Requirement: When copying the entries below, leave out every picture and keep the rest exact.

═══ Records for the exercise

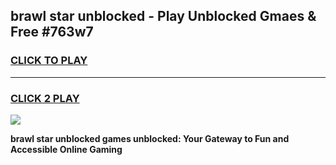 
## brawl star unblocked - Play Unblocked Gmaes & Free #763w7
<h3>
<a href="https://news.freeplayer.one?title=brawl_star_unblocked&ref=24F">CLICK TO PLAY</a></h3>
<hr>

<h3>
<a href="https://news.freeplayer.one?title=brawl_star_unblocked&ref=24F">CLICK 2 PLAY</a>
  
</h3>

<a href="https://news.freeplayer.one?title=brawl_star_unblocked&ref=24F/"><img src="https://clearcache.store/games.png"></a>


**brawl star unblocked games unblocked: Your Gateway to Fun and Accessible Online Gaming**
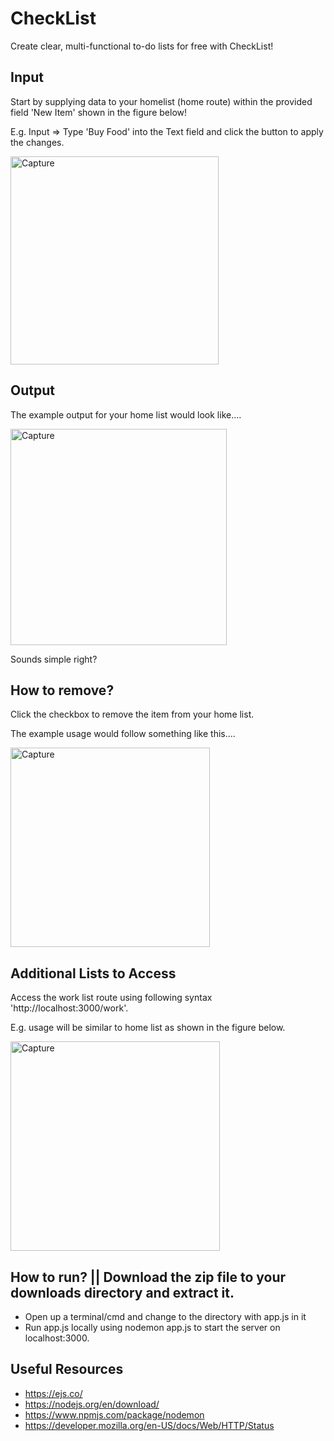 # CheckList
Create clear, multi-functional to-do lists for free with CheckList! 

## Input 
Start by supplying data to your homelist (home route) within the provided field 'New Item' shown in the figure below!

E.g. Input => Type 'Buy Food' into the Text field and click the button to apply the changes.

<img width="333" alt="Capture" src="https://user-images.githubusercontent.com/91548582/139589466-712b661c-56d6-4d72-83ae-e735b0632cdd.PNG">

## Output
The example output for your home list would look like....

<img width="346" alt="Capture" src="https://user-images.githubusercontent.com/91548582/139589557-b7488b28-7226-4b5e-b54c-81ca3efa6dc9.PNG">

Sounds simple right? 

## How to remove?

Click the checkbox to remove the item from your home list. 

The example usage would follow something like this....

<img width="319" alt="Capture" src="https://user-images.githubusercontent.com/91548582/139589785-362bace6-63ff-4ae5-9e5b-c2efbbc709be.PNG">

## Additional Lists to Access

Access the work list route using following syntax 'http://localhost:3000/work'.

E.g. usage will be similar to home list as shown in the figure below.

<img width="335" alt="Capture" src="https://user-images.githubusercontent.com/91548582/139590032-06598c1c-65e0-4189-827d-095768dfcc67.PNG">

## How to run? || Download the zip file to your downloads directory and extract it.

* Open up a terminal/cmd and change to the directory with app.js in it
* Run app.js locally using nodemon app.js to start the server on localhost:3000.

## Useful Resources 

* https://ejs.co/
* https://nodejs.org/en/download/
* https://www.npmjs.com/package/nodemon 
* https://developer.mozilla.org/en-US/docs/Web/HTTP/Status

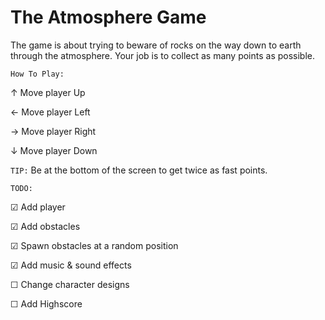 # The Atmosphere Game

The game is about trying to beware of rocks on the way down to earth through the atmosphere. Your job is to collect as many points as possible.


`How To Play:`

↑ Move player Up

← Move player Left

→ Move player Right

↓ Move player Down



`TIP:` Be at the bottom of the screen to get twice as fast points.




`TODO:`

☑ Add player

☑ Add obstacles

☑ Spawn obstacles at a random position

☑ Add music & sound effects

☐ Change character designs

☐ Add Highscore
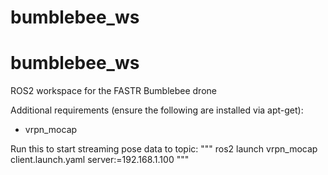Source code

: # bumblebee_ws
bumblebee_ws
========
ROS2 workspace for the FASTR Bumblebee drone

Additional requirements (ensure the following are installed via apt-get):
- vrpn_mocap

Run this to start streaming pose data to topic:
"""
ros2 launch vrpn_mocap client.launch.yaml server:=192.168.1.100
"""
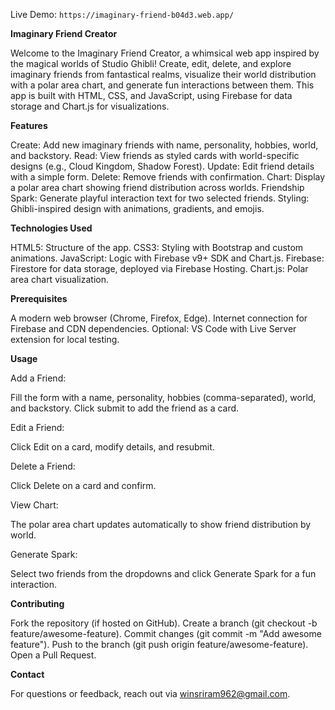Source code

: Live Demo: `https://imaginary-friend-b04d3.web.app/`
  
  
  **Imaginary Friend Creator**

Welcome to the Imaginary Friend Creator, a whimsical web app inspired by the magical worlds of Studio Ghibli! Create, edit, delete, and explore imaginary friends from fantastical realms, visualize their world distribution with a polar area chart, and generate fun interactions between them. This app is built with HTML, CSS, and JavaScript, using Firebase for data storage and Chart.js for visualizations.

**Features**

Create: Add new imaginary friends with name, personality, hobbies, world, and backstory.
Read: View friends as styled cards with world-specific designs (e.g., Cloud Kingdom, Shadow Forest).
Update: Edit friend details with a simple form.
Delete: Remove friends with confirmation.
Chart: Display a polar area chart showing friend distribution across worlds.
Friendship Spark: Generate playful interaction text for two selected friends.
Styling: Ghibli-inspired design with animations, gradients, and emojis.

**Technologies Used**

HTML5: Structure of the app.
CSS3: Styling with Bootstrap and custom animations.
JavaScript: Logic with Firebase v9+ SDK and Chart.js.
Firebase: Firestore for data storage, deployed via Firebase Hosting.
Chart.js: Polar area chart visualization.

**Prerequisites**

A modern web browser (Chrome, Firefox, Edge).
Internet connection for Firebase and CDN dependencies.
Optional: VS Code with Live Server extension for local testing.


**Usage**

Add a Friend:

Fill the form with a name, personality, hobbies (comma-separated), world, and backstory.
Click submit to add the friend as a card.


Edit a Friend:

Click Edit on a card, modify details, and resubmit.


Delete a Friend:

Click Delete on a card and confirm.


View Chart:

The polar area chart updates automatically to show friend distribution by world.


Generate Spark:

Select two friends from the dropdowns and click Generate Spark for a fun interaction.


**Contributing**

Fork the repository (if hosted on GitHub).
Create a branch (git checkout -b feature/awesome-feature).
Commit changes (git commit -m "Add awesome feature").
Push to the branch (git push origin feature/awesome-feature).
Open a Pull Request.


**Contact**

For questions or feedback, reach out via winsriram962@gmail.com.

══════

Solution:
## brawl star unblocked - Play Unblocked Gmaes & Free #763w7
<h3>
<a href="https://news.freeplayer.one?title=brawl_star_unblocked&ref=24F">CLICK TO PLAY</a></h3>
<hr>

<h3>
<a href="https://news.freeplayer.one?title=brawl_star_unblocked&ref=24F">CLICK 2 PLAY</a>
  
</h3>

<a href="https://news.freeplayer.one?title=brawl_star_unblocked&ref=24F/"><img src="https://clearcache.store/games.png"></a>


**brawl star unblocked games unblocked: Your Gateway to Fun and Accessible Online Gaming**
 # CheckList
Create clear, multi-functional to-do lists for free with CheckList! 

## Input 
Start by supplying data to your homelist (home route) within the provided field 'New Item' shown in the figure below!

E.g. Input => Type 'Buy Food' into the Text field and click the button to apply the changes.

<img width="333" alt="Capture" src="https://user-images.githubusercontent.com/91548582/139589466-712b661c-56d6-4d72-83ae-e735b0632cdd.PNG">

## Output
The example output for your home list would look like....

<img width="346" alt="Capture" src="https://user-images.githubusercontent.com/91548582/139589557-b7488b28-7226-4b5e-b54c-81ca3efa6dc9.PNG">

Sounds simple right? 

## How to remove?

Click the checkbox to remove the item from your home list. 

The example usage would follow something like this....

<img width="319" alt="Capture" src="https://user-images.githubusercontent.com/91548582/139589785-362bace6-63ff-4ae5-9e5b-c2efbbc709be.PNG">

## Additional Lists to Access

Access the work list route using following syntax 'http://localhost:3000/work'.

E.g. usage will be similar to home list as shown in the figure below.

<img width="335" alt="Capture" src="https://user-images.githubusercontent.com/91548582/139590032-06598c1c-65e0-4189-827d-095768dfcc67.PNG">

## How to run? || Download the zip file to your downloads directory and extract it.

* Open up a terminal/cmd and change to the directory with app.js in it
* Run app.js locally using nodemon app.js to start the server on localhost:3000.

## Useful Resources 

* https://ejs.co/
* https://nodejs.org/en/download/
* https://www.npmjs.com/package/nodemon 
* https://developer.mozilla.org/en-US/docs/Web/HTTP/Status

 # The Atmosphere Game

The game is about trying to beware of rocks on the way down to earth through the atmosphere. Your job is to collect as many points as possible.


`How To Play:`

↑ Move player Up

← Move player Left

→ Move player Right

↓ Move player Down



`TIP:` Be at the bottom of the screen to get twice as fast points.




`TODO:`

☑ Add player

☑ Add obstacles

☑ Spawn obstacles at a random position

☑ Add music & sound effects

☐ Change character designs

☐ Add Highscore
Source code

: # bumblebee_ws
bumblebee_ws
========
ROS2 workspace for the FASTR Bumblebee drone

Additional requirements (ensure the following are installed via apt-get):
- vrpn_mocap

Run this to start streaming pose data to topic:
"""
ros2 launch vrpn_mocap client.launch.yaml server:=192.168.1.100
"""
Source code

: Live Demo: `https://imaginary-friend-b04d3.web.app/`
  
  
  **Imaginary Friend Creator**

Welcome to the Imaginary Friend Creator, a whimsical web app inspired by the magical worlds of Studio Ghibli! Create, edit, delete, and explore imaginary friends from fantastical realms, visualize their world distribution with a polar area chart, and generate fun interactions between them. This app is built with HTML, CSS, and JavaScript, using Firebase for data storage and Chart.js for visualizations.

**Features**

Create: Add new imaginary friends with name, personality, hobbies, world, and backstory.
Read: View friends as styled cards with world-specific designs (e.g., Cloud Kingdom, Shadow Forest).
Update: Edit friend details with a simple form.
Delete: Remove friends with confirmation.
Chart: Display a polar area chart showing friend distribution across worlds.
Friendship Spark: Generate playful interaction text for two selected friends.
Styling: Ghibli-inspired design with animations, gradients, and emojis.

**Technologies Used**

HTML5: Structure of the app.
CSS3: Styling with Bootstrap and custom animations.
JavaScript: Logic with Firebase v9+ SDK and Chart.js.
Firebase: Firestore for data storage, deployed via Firebase Hosting.
Chart.js: Polar area chart visualization.

**Prerequisites**

A modern web browser (Chrome, Firefox, Edge).
Internet connection for Firebase and CDN dependencies.
Optional: VS Code with Live Server extension for local testing.


**Usage**

Add a Friend:

Fill the form with a name, personality, hobbies (comma-separated), world, and backstory.
Click submit to add the friend as a card.


Edit a Friend:

Click Edit on a card, modify details, and resubmit.


Delete a Friend:

Click Delete on a card and confirm.


View Chart:

The polar area chart updates automatically to show friend distribution by world.


Generate Spark:

Select two friends from the dropdowns and click Generate Spark for a fun interaction.


**Contributing**

Fork the repository (if hosted on GitHub).
Create a branch (git checkout -b feature/awesome-feature).
Commit changes (git commit -m "Add awesome feature").
Push to the branch (git push origin feature/awesome-feature).
Open a Pull Request.


**Contact**

For questions or feedback, reach out via winsriram962@gmail.com.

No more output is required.